#### [EXERCISE]
Report each line from the records where the string "definition" turns up.
Start of TASK DATA
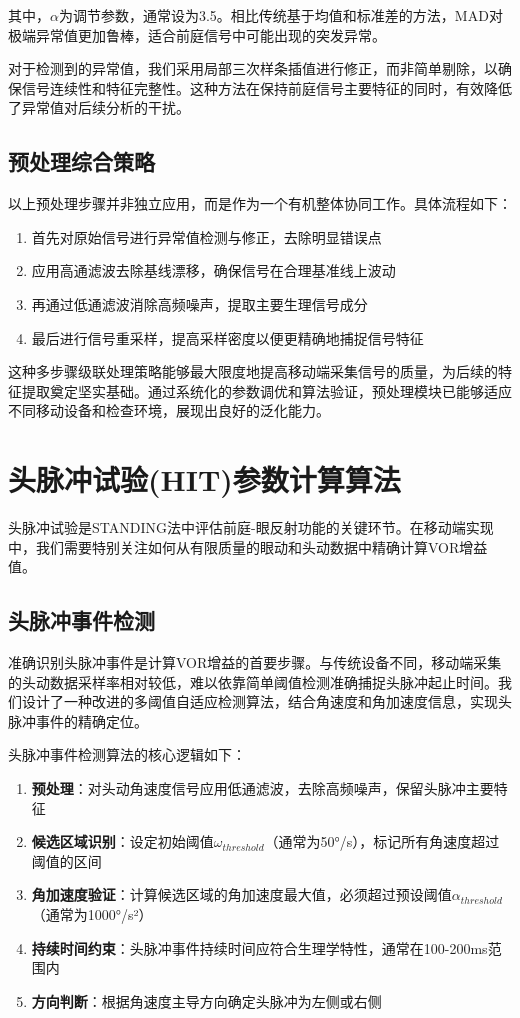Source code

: 其中，$\alpha$为调节参数，通常设为3.5。相比传统基于均值和标准差的方法，MAD对极端异常值更加鲁棒，适合前庭信号中可能出现的突发异常。

对于检测到的异常值，我们采用局部三次样条插值进行修正，而非简单剔除，以确保信号连续性和特征完整性。这种方法在保持前庭信号主要特征的同时，有效降低了异常值对后续分析的干扰。

\subsection{预处理综合策略}

以上预处理步骤并非独立应用，而是作为一个有机整体协同工作。具体流程如下：

\begin{enumerate}
  \item 首先对原始信号进行异常值检测与修正，去除明显错误点
  \item 应用高通滤波去除基线漂移，确保信号在合理基准线上波动
  \item 再通过低通滤波消除高频噪声，提取主要生理信号成分
  \item 最后进行信号重采样，提高采样密度以便更精确地捕捉信号特征
\end{enumerate}

这种多步骤级联处理策略能够最大限度地提高移动端采集信号的质量，为后续的特征提取奠定坚实基础。通过系统化的参数调优和算法验证，预处理模块已能够适应不同移动设备和检查环境，展现出良好的泛化能力。

\section{头脉冲试验(HIT)参数计算算法}

头脉冲试验是STANDING法中评估前庭-眼反射功能的关键环节。在移动端实现中，我们需要特别关注如何从有限质量的眼动和头动数据中精确计算VOR增益值。

\subsection{头脉冲事件检测}

准确识别头脉冲事件是计算VOR增益的首要步骤。与传统设备不同，移动端采集的头动数据采样率相对较低，难以依靠简单阈值检测准确捕捉头脉冲起止时间。我们设计了一种改进的多阈值自适应检测算法，结合角速度和角加速度信息，实现头脉冲事件的精确定位。

头脉冲事件检测算法的核心逻辑如下：

\begin{enumerate}
  \item \textbf{预处理}：对头动角速度信号应用低通滤波，去除高频噪声，保留头脉冲主要特征
  \item \textbf{候选区域识别}：设定初始阈值$\omega_{threshold}$（通常为50°/s），标记所有角速度超过阈值的区间
  \item \textbf{角加速度验证}：计算候选区域的角加速度最大值，必须超过预设阈值$\alpha_{threshold}$（通常为1000°/s²）
  \item \textbf{持续时间约束}：头脉冲事件持续时间应符合生理学特性，通常在100-200ms范围内
  \item \textbf{方向判断}：根据角速度主导方向确定头脉冲为左侧或右侧
\end{enumerate}

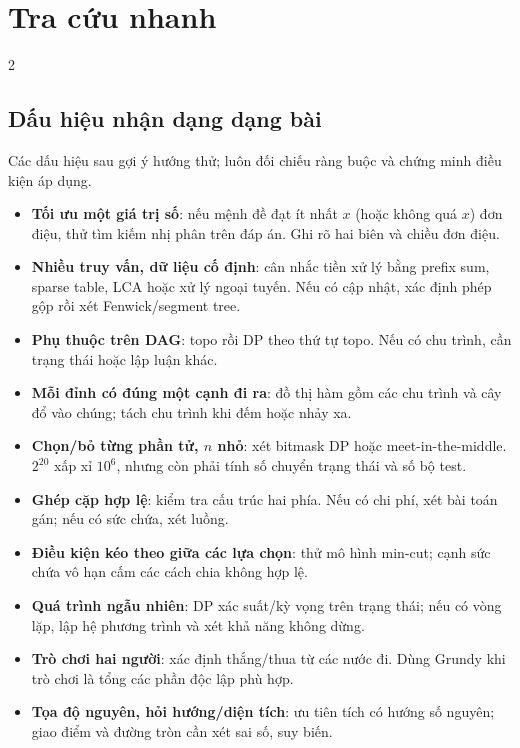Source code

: \clearpage
\section{Tra cứu nhanh}
\begingroup\small
\begin{multicols}{2}
\subsection{Dấu hiệu nhận dạng dạng bài}
Các dấu hiệu sau gợi ý hướng thử; luôn đối chiếu ràng buộc và
chứng minh điều kiện áp dụng.
\begin{itemize}
\setlength{\itemsep}{2pt}
\item \textbf{Tối ưu một giá trị số}: nếu mệnh đề đạt ít nhất $x$
      (hoặc không quá $x$) đơn điệu, thử tìm kiếm nhị phân trên đáp án.
      Ghi rõ hai biên và chiều đơn điệu.
\item \textbf{Nhiều truy vấn, dữ liệu cố định}: cân nhắc tiền xử lý
      bằng prefix sum, sparse table, LCA hoặc xử lý ngoại tuyến.
      Nếu có cập nhật, xác định phép gộp rồi xét Fenwick/segment tree.
\item \textbf{Phụ thuộc trên DAG}: topo rồi DP theo thứ tự topo.
      Nếu có chu trình, cần trạng thái hoặc lập luận khác.
\item \textbf{Mỗi đỉnh có đúng một cạnh đi ra}: đồ thị hàm gồm các
      chu trình và cây đổ vào chúng; tách chu trình khi đếm hoặc nhảy xa.
\item \textbf{Chọn/bỏ từng phần tử, $n$ nhỏ}: xét bitmask DP hoặc
      meet-in-the-middle. $2^{20}$ xấp xỉ $10^6$, nhưng còn phải tính
      số chuyển trạng thái và số bộ test.
\item \textbf{Ghép cặp hợp lệ}: kiểm tra cấu trúc hai phía.
      Nếu có chi phí, xét bài toán gán; nếu có sức chứa, xét luồng.
\item \textbf{Điều kiện kéo theo giữa các lựa chọn}: thử mô hình min-cut;
      cạnh sức chứa vô hạn cấm các cách chia không hợp lệ.
\item \textbf{Quá trình ngẫu nhiên}: DP xác suất/kỳ vọng trên trạng thái;
      nếu có vòng lặp, lập hệ phương trình và xét khả năng không dừng.
\item \textbf{Trò chơi hai người}: xác định thắng/thua từ các nước đi.
      Dùng Grundy khi trò chơi là tổng các phần độc lập phù hợp.
\item \textbf{Tọa độ nguyên, hỏi hướng/diện tích}: ưu tiên tích có hướng
      số nguyên; giao điểm và đường tròn cần xét sai số, suy biến.
\end{itemize}


\end{multicols}
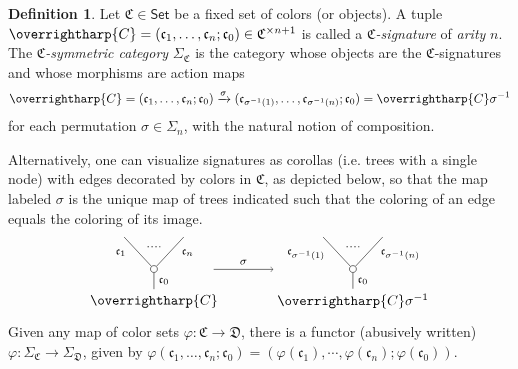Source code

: \documentclass[a4paper,10pt
,draft
]{article}%
\numberwithin{equation}{section}
\numberwithin{figure}{section}
\theoremstyle{definition} %
\newtheorem{definition}[equation]{Definition}%
\newcommand{\vect}[1]{\text{\overrightharp{\ensuremath{#1}}}}
\newcommand{\1}{\ensuremath{\mathbbm 1}}%
\begin{document}
\begin{definition}\label{CSYM DEF}
	Let $\mathfrak {C} \in \mathsf{Set}$ be a fixed set of colors (or objects).
	A tuple
	$\vect C = (\mathfrak c_1, \dots, \mathfrak c_n; \mathfrak c_0) \in \mathfrak{C}^{\times n+1}$
	is called a \textit{$\mathfrak {C}$-signature} of \textit{arity} $n$.
	The \textit{$\mathfrak C$-symmetric category} $\Sigma_{\mathfrak C}$ is the category whose objects are the $\mathfrak{C}$-signatures and 
	whose morphisms are action maps
	\begin{equation}\label{CSYM EQ1}
	\vect{C} =
	(\mathfrak c_1, \dots, \mathfrak c_n; \mathfrak c_0) \xrightarrow{\sigma} (\mathfrak c_{\sigma^{-1}(1)}, \dots, \mathfrak c_{\sigma^{-1}(n)}; \mathfrak c_0)
	= \vect{C} \sigma^{-1}
	\end{equation}
	for each permutation $\sigma \in \Sigma_n$, with the natural notion of composition.
	
	Alternatively, one can visualize signatures as corollas (i.e. trees with a single node)
	with edges decorated by colors in $\mathfrak{C}$, as depicted below, so that the map labeled $\sigma$
	is the unique map of trees indicated such that the coloring of an edge equals the coloring of its image.
	\begin{equation}\label{CSYM EQ2}
	\begin{tikzpicture}
	[grow=up,auto,level distance=2.3em,every node/.style = {font=\footnotesize},dummy/.style={circle,draw,inner sep=0pt,minimum size=1.75mm}]
	
	\node at (0,0) [font=\normalsize]{$\vect{C}$}
	child{node [dummy] {}
		child{
			edge from parent node [swap,near end] {$\mathfrak c_n$} node [name=Kn] {}}
		child{
			edge from parent node [near end] {$\mathfrak c_1$}
			node [name=Kone,swap] {}}
		edge from parent node [swap] {$\mathfrak c_0$}
	};
	\draw [dotted,thick] (Kone) -- (Kn) ;
	\node at (5,0) [font=\normalsize] {$\vect{C} \sigma^{-1}
		$}
	child{node [dummy] {}
		child{
			edge from parent node [swap,near end] {$\mathfrak c_{\sigma^{-1}(n)}$} node [name=Kn] {}}
		child{
			edge from parent node [near end] {$\mathfrak c_{\sigma^{-1}(1)}$}
			node [name=Kone,swap] {}}
		edge from parent node [swap] {$\mathfrak c_0$}
	};
	\draw [dotted,thick] (Kone) -- (Kn) ;
	
	\draw[->] (1.5,0.8) -- node{$\sigma$} (3,0.8);
	\end{tikzpicture}
	\end{equation}
	Given any map of color sets $\varphi \colon \mathfrak{C} \to \mathfrak{D}$,
	there is a functor (abusively written)
	$\varphi \colon \Sigma_{\mathfrak{C}} \to \Sigma_{\mathfrak{D}}$,
	given by 
	$\varphi (\mathfrak c_1, \dots, \mathfrak c_n; \mathfrak c_0) = (\varphi(\mathfrak c_1),\cdots,\varphi(\mathfrak c_n);\varphi(\mathfrak c_0))$. 
\end{definition}
\end{document}
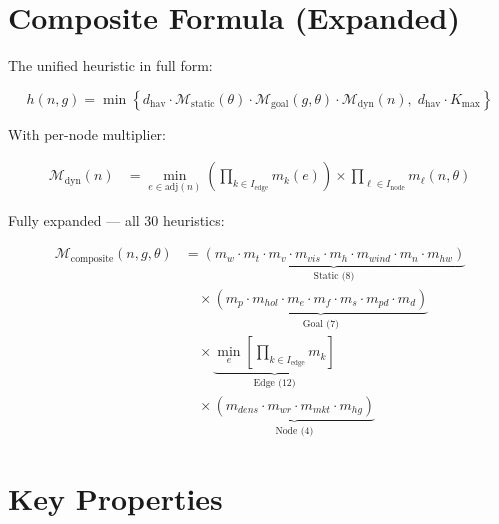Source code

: \documentclass[12pt,a4paper]{article}
\newcommand{\M}{\mathcal{M}}
\newcommand{\Kmax}{K_{\max}}
\newcommand{\dhat}{d_{\text{hav}}}
\newcommand{\Adj}{\text{adj}}
\begin{document}
\section*{Composite Formula (Expanded)}

The unified heuristic in full form:

\[
\boxed{
h(n, g) = \min\left\{ \dhat \cdot \M_{\text{static}}(\theta) \cdot \M_{\text{goal}}(g, \theta) \cdot \M_{\text{dyn}}(n), \; \dhat \cdot \Kmax \right\}
}
\]

With per-node multiplier:

\[
\begin{aligned}
\M_{\text{dyn}}(n) &= \min_{e \in \Adj(n)} \left( \prod_{k \in I_{\text{edge}}} m_k(e) \right) \times \prod_{\ell \in I_{\text{node}}} m_\ell(n, \theta)
\end{aligned}
\]

Fully expanded — all 30 heuristics:

\[
\begin{aligned}
\M_{\text{composite}}(n, g, \theta) &= \underbrace{(m_w \cdot m_t \cdot m_v \cdot m_{vis} \cdot m_h \cdot m_{wind} \cdot m_n \cdot m_{hw})}_{\text{Static (8)}} \\
&\quad \times \underbrace{(m_p \cdot m_{hol} \cdot m_e \cdot m_f \cdot m_s \cdot m_{pd} \cdot m_d)}_{\text{Goal (7)}} \\
&\quad \times \underbrace{\min_e \left[ \prod_{k \in I_{\text{edge}}} m_k \right]}_{\text{Edge (12)}} \\
&\quad \times \underbrace{(m_{dens} \cdot m_{wr} \cdot m_{mkt} \cdot m_{hg})}_{\text{Node (4)}}
\end{aligned}
\]

\section*{Key Properties}
\end{document}

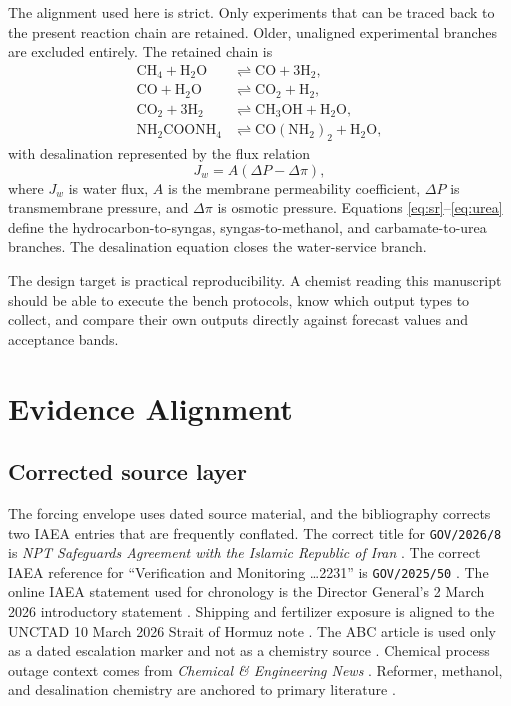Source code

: \documentclass[11pt]{article}
\begin{document}
The alignment used here is strict. Only experiments that can be traced back to the present reaction chain are retained. Older, unaligned experimental branches are excluded entirely. The retained chain is
\begin{align}
\mathrm{CH_4 + H_2O} &\rightleftharpoons \mathrm{CO + 3H_2}, \label{eq:sr}\\
\mathrm{CO + H_2O} &\rightleftharpoons \mathrm{CO_2 + H_2}, \label{eq:wgs}\\
\mathrm{CO_2 + 3H_2} &\rightleftharpoons \mathrm{CH_3OH + H_2O}, \label{eq:meoh}\\
\mathrm{NH_2COONH_4} &\rightleftharpoons \mathrm{CO(NH_2)_2 + H_2O}, \label{eq:urea}
\end{align}
with desalination represented by the flux relation
\begin{equation}
J_w = A(\Delta P - \Delta \pi),
\end{equation}
where \(J_w\) is water flux, \(A\) is the membrane permeability coefficient, \(\Delta P\) is transmembrane pressure, and \(\Delta \pi\) is osmotic pressure. Equations \eqref{eq:sr}--\eqref{eq:urea} define the hydrocarbon-to-syngas, syngas-to-methanol, and carbamate-to-urea branches. The desalination equation closes the water-service branch.

The design target is practical reproducibility. A chemist reading this manuscript should be able to execute the bench protocols, know which output types to collect, and compare their own outputs directly against forecast values and acceptance bands.

\section{Evidence Alignment}

\subsection{Corrected source layer}

The forcing envelope uses dated source material, and the bibliography corrects two IAEA entries that are frequently conflated. The correct title for \texttt{GOV/2026/8} is \emph{NPT Safeguards Agreement with the Islamic Republic of Iran} \cite{IAEA2026NPT}. The correct IAEA reference for ``Verification and Monitoring \ldots 2231'' is \texttt{GOV/2025/50} \cite{IAEA2025VM}. The online IAEA statement used for chronology is the Director General's 2 March 2026 introductory statement \cite{IAEAStatement2026}. Shipping and fertilizer exposure is aligned to the UNCTAD 10 March 2026 Strait of Hormuz note \cite{UNCTAD2026}. The ABC article is used only as a dated escalation marker and not as a chemistry source \cite{ABC2026}. Chemical process outage context comes from \emph{Chemical \& Engineering News} \cite{CEN2026}. Reformer, methanol, and desalination chemistry are anchored to primary literature \cite{Xu1989,VandenBussche1996,Elimelech2011}.
\end{document}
End of TASK DATA
#### [SOLUTION TO THIS EXERCISE]
\theoremstyle{definition} %
\newtheorem{definition}[equation]{Definition}%
\begin{definition}\label{CSYM DEF}
\end{definition}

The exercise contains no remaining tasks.